Robin Bailey, mother of Zachary Bailey filed a lawsuit Nov. 26 in Kanawha Circuit Court against the West Virginia Division of Corrections and Rehabilitation, North Central Regional Jail Superintendent Joseph Wood and other unnamed staffers at the jail, which is located in Greenwood in Doddridge County.

According to the complaint, 26-year-old Zach Bailey of Parkersburg was arrested July 8, 2019, and taken to Camden Clark Medical Center’s emergency room for clearance before he was incarcerated. He complained of lower back pain and pain in his knees and wrist following a traffic accident the day before.
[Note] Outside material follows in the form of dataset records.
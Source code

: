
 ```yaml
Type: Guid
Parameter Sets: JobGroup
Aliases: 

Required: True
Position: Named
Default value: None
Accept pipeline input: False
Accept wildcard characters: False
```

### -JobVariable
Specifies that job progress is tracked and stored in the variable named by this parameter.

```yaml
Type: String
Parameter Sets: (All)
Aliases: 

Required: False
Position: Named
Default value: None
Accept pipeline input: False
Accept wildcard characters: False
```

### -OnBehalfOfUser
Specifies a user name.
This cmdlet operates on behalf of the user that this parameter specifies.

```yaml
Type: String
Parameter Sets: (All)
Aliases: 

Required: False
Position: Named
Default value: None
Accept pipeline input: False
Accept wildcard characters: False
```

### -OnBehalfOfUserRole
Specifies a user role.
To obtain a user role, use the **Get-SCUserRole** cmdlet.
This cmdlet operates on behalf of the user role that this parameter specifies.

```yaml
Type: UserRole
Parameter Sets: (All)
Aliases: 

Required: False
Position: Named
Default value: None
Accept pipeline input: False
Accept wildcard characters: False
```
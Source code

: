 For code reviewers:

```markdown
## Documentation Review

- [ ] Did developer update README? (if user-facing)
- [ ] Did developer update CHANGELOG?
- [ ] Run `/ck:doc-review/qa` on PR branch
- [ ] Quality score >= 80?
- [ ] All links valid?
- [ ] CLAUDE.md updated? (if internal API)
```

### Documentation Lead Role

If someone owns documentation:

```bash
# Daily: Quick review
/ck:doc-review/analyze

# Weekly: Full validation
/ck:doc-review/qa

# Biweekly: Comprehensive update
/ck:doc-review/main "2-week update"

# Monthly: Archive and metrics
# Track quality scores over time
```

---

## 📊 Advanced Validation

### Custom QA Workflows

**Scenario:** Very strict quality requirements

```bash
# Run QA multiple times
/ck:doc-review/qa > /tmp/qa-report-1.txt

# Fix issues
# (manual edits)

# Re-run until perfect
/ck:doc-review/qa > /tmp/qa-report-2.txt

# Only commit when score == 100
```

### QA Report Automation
He tested positive for amphetamines, methamphetamines and Ecstasy.


“The recklessness of the corrections officers at NCRJ using excessive force to suffocate Zach Bailey needs to be answered for,” Dante diTrapano, one of the attorneys representing Robin Bailey, told The West Virginia Record. “Tragedies like this have become far too common in our jails.

“This 26-year-old young man was killed by the guards less than three hours after being booked into the jail, and, remarkably, the camera designated to record the area of the smothering was inoperable at the time.”
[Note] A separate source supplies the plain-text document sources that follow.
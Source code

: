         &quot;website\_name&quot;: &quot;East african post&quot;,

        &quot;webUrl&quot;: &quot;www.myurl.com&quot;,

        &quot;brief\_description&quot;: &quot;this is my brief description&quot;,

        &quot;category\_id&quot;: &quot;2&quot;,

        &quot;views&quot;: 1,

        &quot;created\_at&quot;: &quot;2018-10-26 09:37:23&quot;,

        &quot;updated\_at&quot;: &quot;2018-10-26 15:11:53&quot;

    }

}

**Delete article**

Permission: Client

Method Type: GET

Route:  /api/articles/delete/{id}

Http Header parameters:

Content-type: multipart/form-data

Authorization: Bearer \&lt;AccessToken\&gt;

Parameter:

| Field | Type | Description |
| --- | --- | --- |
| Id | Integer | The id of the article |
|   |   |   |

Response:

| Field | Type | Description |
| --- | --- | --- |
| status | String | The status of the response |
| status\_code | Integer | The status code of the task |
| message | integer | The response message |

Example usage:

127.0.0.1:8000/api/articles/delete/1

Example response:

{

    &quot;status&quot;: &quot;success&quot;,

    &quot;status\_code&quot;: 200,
According to records, Bailey had been charged with burglary after he had got high and went into a neighbor’s barn-type woodworking business and fell asleep.
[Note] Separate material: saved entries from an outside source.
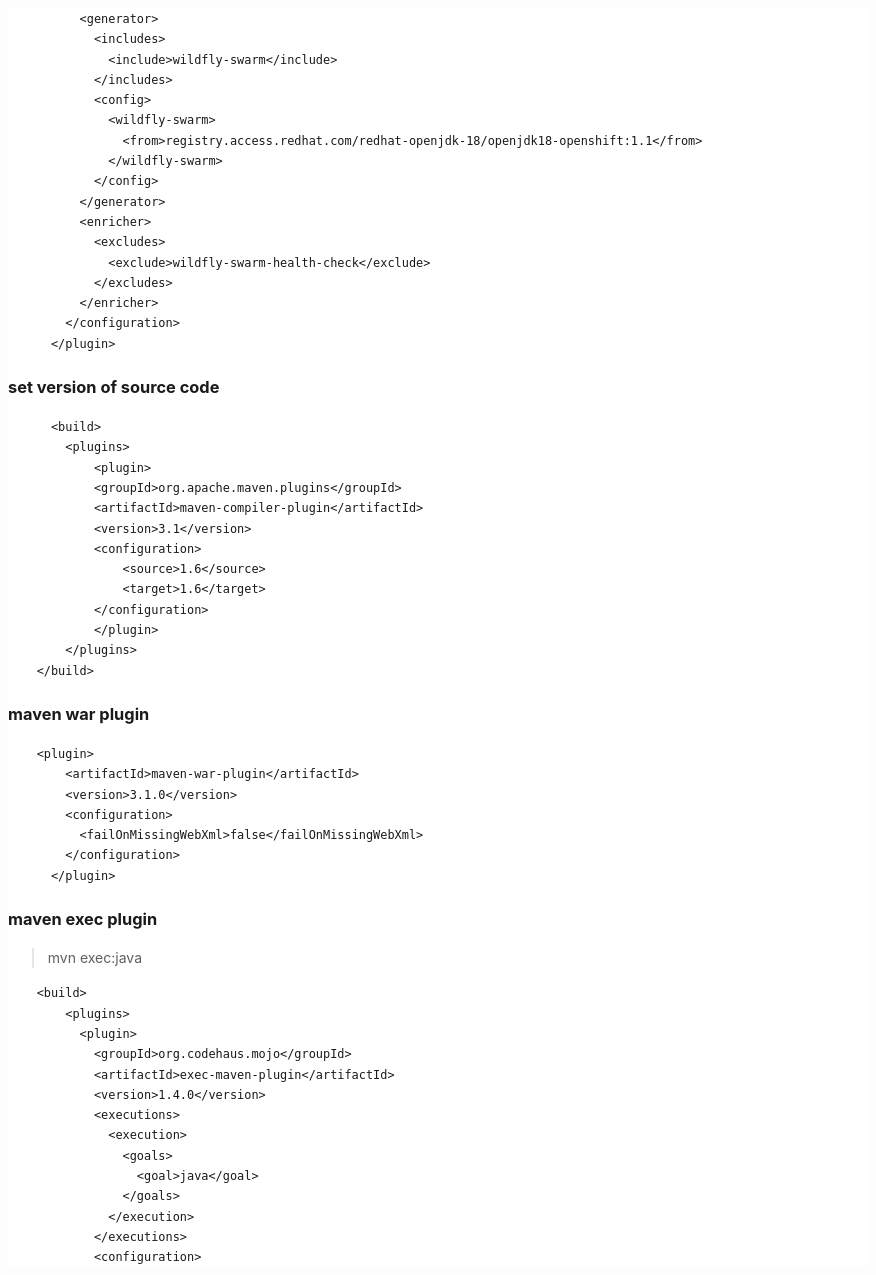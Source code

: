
 ```
          <generator>
            <includes>
              <include>wildfly-swarm</include>
            </includes>
            <config>
              <wildfly-swarm>
                <from>registry.access.redhat.com/redhat-openjdk-18/openjdk18-openshift:1.1</from>
              </wildfly-swarm>
            </config>
          </generator>
          <enricher>
            <excludes>
              <exclude>wildfly-swarm-health-check</exclude>
            </excludes>
          </enricher>
        </configuration>
      </plugin>
```
### set version of source code 
```
      <build>
		<plugins>
			<plugin>
			<groupId>org.apache.maven.plugins</groupId>
			<artifactId>maven-compiler-plugin</artifactId>
			<version>3.1</version>
			<configuration>
				<source>1.6</source>
				<target>1.6</target>
			</configuration>
			</plugin>
		</plugins>
	</build>
```

### maven war plugin
```
    <plugin>
        <artifactId>maven-war-plugin</artifactId>
        <version>3.1.0</version>
        <configuration>
          <failOnMissingWebXml>false</failOnMissingWebXml>
        </configuration>
      </plugin>
```

### maven exec plugin
> mvn exec:java
```
    <build>
        <plugins>
          <plugin>
            <groupId>org.codehaus.mojo</groupId>
            <artifactId>exec-maven-plugin</artifactId>
            <version>1.4.0</version>
            <executions>
              <execution>
                <goals>
                  <goal>java</goal>
                </goals>
              </execution>
            </executions>
            <configuration>
```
At the time of the incident, state corrections officials said Bailey had "a medical episode.

"The initial indication is that it may be drug-related," an official said at the time.

The civil complaint says Bailey was agitated and incoherent while in a holding cell at the jail when four correctional officers arrived at the cell. Two of them entered the cell to restrain Bailey, who resisted and broke free into the corridor outside the cell. He was subdued and placed face down on the floor.

“A heavy-set officer was lying on top of (Bailey), mirroring his position as the other three correctional officers stood watching,” the complaint states. “Bailey was heard yelling and pleading with the officer to get off him, indicating that he was clearly in distress and unable to breathe. The heavy-set officer was observed lying on top of … Bailey, smothering him even after Mr. Bailey ceased resistance and displayed no signs of further movement or protest.”

The complaint says the officer continued to sit on Bailey’s limp body even after “Bailey’s feet and lower legs were turning blue and he appeared to be in dire respiratory distress.”

When the officer did get off of Bailey, the complaint says the officers told the other inmates to move away from the holding cell window. One officer then hung blankets over the window, but it says the blanket was too short to cover the entire window. Correctional officers and medical staff began life-saving measures on Bailey.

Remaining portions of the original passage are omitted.